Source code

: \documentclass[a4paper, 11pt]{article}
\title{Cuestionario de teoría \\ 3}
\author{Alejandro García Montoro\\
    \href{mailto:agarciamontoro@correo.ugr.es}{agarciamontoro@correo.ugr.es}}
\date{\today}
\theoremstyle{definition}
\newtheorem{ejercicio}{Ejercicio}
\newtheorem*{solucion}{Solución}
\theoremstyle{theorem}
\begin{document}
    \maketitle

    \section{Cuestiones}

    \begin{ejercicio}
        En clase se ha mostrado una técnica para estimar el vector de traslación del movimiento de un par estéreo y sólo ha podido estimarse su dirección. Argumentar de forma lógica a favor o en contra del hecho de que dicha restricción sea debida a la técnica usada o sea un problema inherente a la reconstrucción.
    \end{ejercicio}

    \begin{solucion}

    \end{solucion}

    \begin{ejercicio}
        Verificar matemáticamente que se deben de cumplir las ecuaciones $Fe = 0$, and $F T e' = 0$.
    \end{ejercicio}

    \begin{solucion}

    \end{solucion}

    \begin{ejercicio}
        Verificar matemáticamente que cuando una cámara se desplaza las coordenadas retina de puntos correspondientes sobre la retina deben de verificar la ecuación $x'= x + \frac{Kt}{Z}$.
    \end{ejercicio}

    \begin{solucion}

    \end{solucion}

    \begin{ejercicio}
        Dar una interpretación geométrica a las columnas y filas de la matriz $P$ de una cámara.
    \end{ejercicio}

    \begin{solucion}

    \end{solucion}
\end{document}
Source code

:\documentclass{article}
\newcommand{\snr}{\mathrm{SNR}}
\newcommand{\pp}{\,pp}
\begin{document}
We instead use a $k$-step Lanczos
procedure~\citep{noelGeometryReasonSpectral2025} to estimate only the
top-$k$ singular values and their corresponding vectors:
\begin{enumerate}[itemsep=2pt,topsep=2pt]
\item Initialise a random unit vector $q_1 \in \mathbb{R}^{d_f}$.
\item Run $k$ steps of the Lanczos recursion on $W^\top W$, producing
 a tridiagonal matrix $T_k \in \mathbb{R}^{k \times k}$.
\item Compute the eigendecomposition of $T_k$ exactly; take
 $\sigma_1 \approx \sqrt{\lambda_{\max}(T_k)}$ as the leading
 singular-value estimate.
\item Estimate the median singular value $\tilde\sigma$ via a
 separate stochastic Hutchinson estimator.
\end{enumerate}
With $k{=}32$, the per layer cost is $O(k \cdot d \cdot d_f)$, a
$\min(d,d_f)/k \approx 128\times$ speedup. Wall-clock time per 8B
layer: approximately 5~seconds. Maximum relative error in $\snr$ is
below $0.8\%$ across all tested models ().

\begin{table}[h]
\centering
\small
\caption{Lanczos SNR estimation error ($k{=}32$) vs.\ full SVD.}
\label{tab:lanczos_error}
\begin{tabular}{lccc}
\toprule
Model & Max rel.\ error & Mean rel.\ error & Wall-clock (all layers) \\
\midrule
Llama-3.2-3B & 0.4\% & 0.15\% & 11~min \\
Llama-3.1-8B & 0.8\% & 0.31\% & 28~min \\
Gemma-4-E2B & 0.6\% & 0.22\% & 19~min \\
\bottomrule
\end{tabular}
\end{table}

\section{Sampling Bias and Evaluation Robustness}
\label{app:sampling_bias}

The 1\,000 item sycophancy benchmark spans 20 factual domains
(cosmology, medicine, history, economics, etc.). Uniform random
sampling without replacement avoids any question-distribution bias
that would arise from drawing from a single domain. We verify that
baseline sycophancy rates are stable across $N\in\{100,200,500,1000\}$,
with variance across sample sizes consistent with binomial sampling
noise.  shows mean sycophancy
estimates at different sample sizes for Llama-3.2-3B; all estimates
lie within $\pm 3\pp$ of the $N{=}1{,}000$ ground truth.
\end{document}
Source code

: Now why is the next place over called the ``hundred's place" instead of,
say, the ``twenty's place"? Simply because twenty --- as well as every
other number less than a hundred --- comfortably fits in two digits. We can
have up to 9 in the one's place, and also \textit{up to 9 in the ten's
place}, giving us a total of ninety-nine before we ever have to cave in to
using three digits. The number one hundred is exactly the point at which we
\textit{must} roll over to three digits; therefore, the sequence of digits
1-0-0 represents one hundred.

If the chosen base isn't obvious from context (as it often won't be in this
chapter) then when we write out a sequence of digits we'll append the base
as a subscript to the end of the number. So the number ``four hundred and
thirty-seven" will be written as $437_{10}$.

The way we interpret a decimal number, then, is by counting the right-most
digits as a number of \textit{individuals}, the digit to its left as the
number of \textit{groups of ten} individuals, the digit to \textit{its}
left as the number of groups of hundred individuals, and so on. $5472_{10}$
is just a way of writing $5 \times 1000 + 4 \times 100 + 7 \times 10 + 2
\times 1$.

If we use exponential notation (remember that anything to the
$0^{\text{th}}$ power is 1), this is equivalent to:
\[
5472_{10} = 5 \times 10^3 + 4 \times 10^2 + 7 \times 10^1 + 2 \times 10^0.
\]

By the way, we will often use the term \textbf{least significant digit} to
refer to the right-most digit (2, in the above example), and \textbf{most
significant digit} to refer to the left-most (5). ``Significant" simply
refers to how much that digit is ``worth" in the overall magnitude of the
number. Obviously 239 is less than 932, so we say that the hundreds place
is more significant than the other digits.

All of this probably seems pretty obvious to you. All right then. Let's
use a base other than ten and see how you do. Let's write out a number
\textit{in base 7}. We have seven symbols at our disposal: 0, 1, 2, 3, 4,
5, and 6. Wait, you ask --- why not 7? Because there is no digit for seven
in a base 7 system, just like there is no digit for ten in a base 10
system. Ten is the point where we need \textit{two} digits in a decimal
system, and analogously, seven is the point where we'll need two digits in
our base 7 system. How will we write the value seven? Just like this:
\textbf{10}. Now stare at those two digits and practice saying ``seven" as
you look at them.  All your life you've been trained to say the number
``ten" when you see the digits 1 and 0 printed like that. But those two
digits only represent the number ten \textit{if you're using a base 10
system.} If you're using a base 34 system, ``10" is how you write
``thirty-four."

--

-- Work item --
After reading the listing above, print each line back exactly.

-- Reply --
Source code

: \documentclass[a4paper, 11pt]{article}
\title{Cuestionario de teoría \\ 3}
\author{Alejandro García Montoro\\
    \href{mailto:agarciamontoro@correo.ugr.es}{agarciamontoro@correo.ugr.es}}
\date{\today}
\theoremstyle{definition}
\newtheorem{ejercicio}{Ejercicio}
\newtheorem*{solucion}{Solución}
\theoremstyle{theorem}
\begin{document}
    \maketitle

    \section{Cuestiones}

    \begin{ejercicio}
        En clase se ha mostrado una técnica para estimar el vector de traslación del movimiento de un par estéreo y sólo ha podido estimarse su dirección. Argumentar de forma lógica a favor o en contra del hecho de que dicha restricción sea debida a la técnica usada o sea un problema inherente a la reconstrucción.
    \end{ejercicio}

    \begin{solucion}

    \end{solucion}

    \begin{ejercicio}
        Verificar matemáticamente que se deben de cumplir las ecuaciones $Fe = 0$, and $F T e' = 0$.
    \end{ejercicio}

    \begin{solucion}

    \end{solucion}

    \begin{ejercicio}
        Verificar matemáticamente que cuando una cámara se desplaza las coordenadas retina de puntos correspondientes sobre la retina deben de verificar la ecuación $x'= x + \frac{Kt}{Z}$.
    \end{ejercicio}

    \begin{solucion}

    \end{solucion}

    \begin{ejercicio}
        Dar una interpretación geométrica a las columnas y filas de la matriz $P$ de una cámara.
    \end{ejercicio}

    \begin{solucion}

    \end{solucion}
\end{document}
Source code

:\documentclass{article}
\newcommand{\snr}{\mathrm{SNR}}
\newcommand{\pp}{\,pp}
\begin{document}
We instead use a $k$-step Lanczos
procedure~\citep{noelGeometryReasonSpectral2025} to estimate only the
top-$k$ singular values and their corresponding vectors:
\begin{enumerate}[itemsep=2pt,topsep=2pt]
\item Initialise a random unit vector $q_1 \in \mathbb{R}^{d_f}$.
\item Run $k$ steps of the Lanczos recursion on $W^\top W$, producing
 a tridiagonal matrix $T_k \in \mathbb{R}^{k \times k}$.
\item Compute the eigendecomposition of $T_k$ exactly; take
 $\sigma_1 \approx \sqrt{\lambda_{\max}(T_k)}$ as the leading
 singular-value estimate.
\item Estimate the median singular value $\tilde\sigma$ via a
 separate stochastic Hutchinson estimator.
\end{enumerate}
With $k{=}32$, the per layer cost is $O(k \cdot d \cdot d_f)$, a
$\min(d,d_f)/k \approx 128\times$ speedup. Wall-clock time per 8B
layer: approximately 5~seconds. Maximum relative error in $\snr$ is
below $0.8\%$ across all tested models ().

\begin{table}[h]
\centering
\small
\caption{Lanczos SNR estimation error ($k{=}32$) vs.\ full SVD.}
\label{tab:lanczos_error}
\begin{tabular}{lccc}
\toprule
Model & Max rel.\ error & Mean rel.\ error & Wall-clock (all layers) \\
\midrule
Llama-3.2-3B & 0.4\% & 0.15\% & 11~min \\
Llama-3.1-8B & 0.8\% & 0.31\% & 28~min \\
Gemma-4-E2B & 0.6\% & 0.22\% & 19~min \\
\bottomrule
\end{tabular}
\end{table}

\section{Sampling Bias and Evaluation Robustness}
\label{app:sampling_bias}

The 1\,000 item sycophancy benchmark spans 20 factual domains
(cosmology, medicine, history, economics, etc.). Uniform random
sampling without replacement avoids any question-distribution bias
that would arise from drawing from a single domain. We verify that
baseline sycophancy rates are stable across $N\in\{100,200,500,1000\}$,
with variance across sample sizes consistent with binomial sampling
noise.  shows mean sycophancy
estimates at different sample sizes for Llama-3.2-3B; all estimates
lie within $\pm 3\pp$ of the $N{=}1{,}000$ ground truth.
\end{document}
Source code

: Now why is the next place over called the ``hundred's place" instead of,
say, the ``twenty's place"? Simply because twenty --- as well as every
other number less than a hundred --- comfortably fits in two digits. We can
have up to 9 in the one's place, and also \textit{up to 9 in the ten's
place}, giving us a total of ninety-nine before we ever have to cave in to
using three digits. The number one hundred is exactly the point at which we
\textit{must} roll over to three digits; therefore, the sequence of digits
1-0-0 represents one hundred.

If the chosen base isn't obvious from context (as it often won't be in this
chapter) then when we write out a sequence of digits we'll append the base
as a subscript to the end of the number. So the number ``four hundred and
thirty-seven" will be written as $437_{10}$.

The way we interpret a decimal number, then, is by counting the right-most
digits as a number of \textit{individuals}, the digit to its left as the
number of \textit{groups of ten} individuals, the digit to \textit{its}
left as the number of groups of hundred individuals, and so on. $5472_{10}$
is just a way of writing $5 \times 1000 + 4 \times 100 + 7 \times 10 + 2
\times 1$.

If we use exponential notation (remember that anything to the
$0^{\text{th}}$ power is 1), this is equivalent to:
\[
5472_{10} = 5 \times 10^3 + 4 \times 10^2 + 7 \times 10^1 + 2 \times 10^0.
\]

By the way, we will often use the term \textbf{least significant digit} to
refer to the right-most digit (2, in the above example), and \textbf{most
significant digit} to refer to the left-most (5). ``Significant" simply
refers to how much that digit is ``worth" in the overall magnitude of the
number. Obviously 239 is less than 932, so we say that the hundreds place
is more significant than the other digits.

All of this probably seems pretty obvious to you. All right then. Let's
use a base other than ten and see how you do. Let's write out a number
\textit{in base 7}. We have seven symbols at our disposal: 0, 1, 2, 3, 4,
5, and 6. Wait, you ask --- why not 7? Because there is no digit for seven
in a base 7 system, just like there is no digit for ten in a base 10
system. Ten is the point where we need \textit{two} digits in a decimal
system, and analogously, seven is the point where we'll need two digits in
our base 7 system. How will we write the value seven? Just like this:
\textbf{10}. Now stare at those two digits and practice saying ``seven" as
you look at them.  All your life you've been trained to say the number
``ten" when you see the digits 1 and 0 printed like that. But those two
digits only represent the number ten \textit{if you're using a base 10
system.} If you're using a base 34 system, ``10" is how you write
``thirty-four."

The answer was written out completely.